The first problem with the House bill is that accounting standards, like interest rates or determinations on drug safety, should not be set by Congress. They should be determined by the Financial Accounting Standards Board, which, unlike the House of Representatives, is filled with accounting experts who listen to corporate views but do not depend on corporations for campaign contributions. The FASB cannot be effective if it is second-guessed by lawmakers and lobbies. In 2002 no less a figure than Rep. Michael G. Oxley (R-Ohio) wrote that "the FASB's independence from Congress . . . is fundamental to achieving its mission." Mr. Oxley is chairman of the House committee that now threatens the FASB's independence.

The second problem with the bill is its illogical content. In the past, opponents of expensing options have claimed that the value of options is unknowable. But the House bill abandons that claim by requiring that companies include in their profit-and-loss statements the value of options for their top five executives. Having conceded that, however, the bill goes on to say that the cost of options granted to employees outside the top circle should be left out, implying that they cost nothing. But they do not cost nothing. In high-tech companies, which grant options generously to middle-ranking employees, the top five executives get only a small fraction of the total -- less than 5 percent in the case of Intel Corp. or Cisco Systems Inc.
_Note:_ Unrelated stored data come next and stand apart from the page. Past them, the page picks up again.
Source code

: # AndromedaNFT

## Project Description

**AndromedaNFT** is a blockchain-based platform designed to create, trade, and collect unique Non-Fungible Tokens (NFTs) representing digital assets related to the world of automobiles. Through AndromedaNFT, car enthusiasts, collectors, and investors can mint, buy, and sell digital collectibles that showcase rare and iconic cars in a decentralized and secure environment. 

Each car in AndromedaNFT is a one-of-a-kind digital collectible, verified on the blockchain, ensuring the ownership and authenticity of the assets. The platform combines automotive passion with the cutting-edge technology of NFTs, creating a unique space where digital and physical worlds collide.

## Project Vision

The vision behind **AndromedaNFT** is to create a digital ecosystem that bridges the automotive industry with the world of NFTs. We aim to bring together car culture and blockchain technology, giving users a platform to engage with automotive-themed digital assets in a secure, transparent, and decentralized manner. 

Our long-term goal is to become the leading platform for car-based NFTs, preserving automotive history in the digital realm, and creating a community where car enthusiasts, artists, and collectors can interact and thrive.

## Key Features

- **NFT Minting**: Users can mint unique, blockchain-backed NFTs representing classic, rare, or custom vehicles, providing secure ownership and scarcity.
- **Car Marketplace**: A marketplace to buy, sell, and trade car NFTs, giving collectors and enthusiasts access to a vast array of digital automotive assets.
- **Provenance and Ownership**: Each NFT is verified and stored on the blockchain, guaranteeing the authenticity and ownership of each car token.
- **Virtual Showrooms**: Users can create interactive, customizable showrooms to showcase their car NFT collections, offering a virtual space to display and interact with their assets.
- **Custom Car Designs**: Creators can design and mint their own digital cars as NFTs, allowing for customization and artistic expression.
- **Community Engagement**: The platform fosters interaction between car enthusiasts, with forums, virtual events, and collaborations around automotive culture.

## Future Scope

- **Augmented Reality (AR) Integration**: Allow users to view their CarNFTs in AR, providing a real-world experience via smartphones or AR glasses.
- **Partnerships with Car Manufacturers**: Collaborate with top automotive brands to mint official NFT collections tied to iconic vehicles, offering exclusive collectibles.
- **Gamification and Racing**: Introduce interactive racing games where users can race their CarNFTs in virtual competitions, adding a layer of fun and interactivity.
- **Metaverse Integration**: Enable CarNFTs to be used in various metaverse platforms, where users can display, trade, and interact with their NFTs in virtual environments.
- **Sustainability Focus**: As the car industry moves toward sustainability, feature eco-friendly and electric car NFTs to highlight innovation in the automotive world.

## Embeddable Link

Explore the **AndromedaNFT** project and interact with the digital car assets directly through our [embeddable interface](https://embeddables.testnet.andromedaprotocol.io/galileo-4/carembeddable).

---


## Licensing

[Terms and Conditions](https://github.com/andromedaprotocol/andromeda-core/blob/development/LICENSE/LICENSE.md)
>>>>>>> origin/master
Moreover, the House bill stipulates that companies should use an unorthodox method for valuing options that minimizes their worth. If the bill became law, the options granted by Intel last year would force it to deduct a modest $3.5 million from its reported profit -- compared with the hefty $991 million it would have to deduct under the proposed FASB reform. Cisco, for its part, could report $1.1 billion more in profit if the House bill passed. Small wonder that Intel and Cisco have led the lobbying charge in favor of the legislation.

Rep. Richard H. Baker (R-La.), the author of the House bill, offers an explanation for the idea that only the options going to the top five executives should be expensed. It's that options create a special hazard when granted to bosses with the power to manipulate their value by distorting a company's quarterly results; shareholders have a particular need to understand the incentives available to top executives, according to this argument. But those incentives are already disclosed in a firm's proxy statement to shareholders, and the case for expensing options is different. The cost of options should be reported for the simple reason that they are indeed a cost. Congress should not pretend otherwise.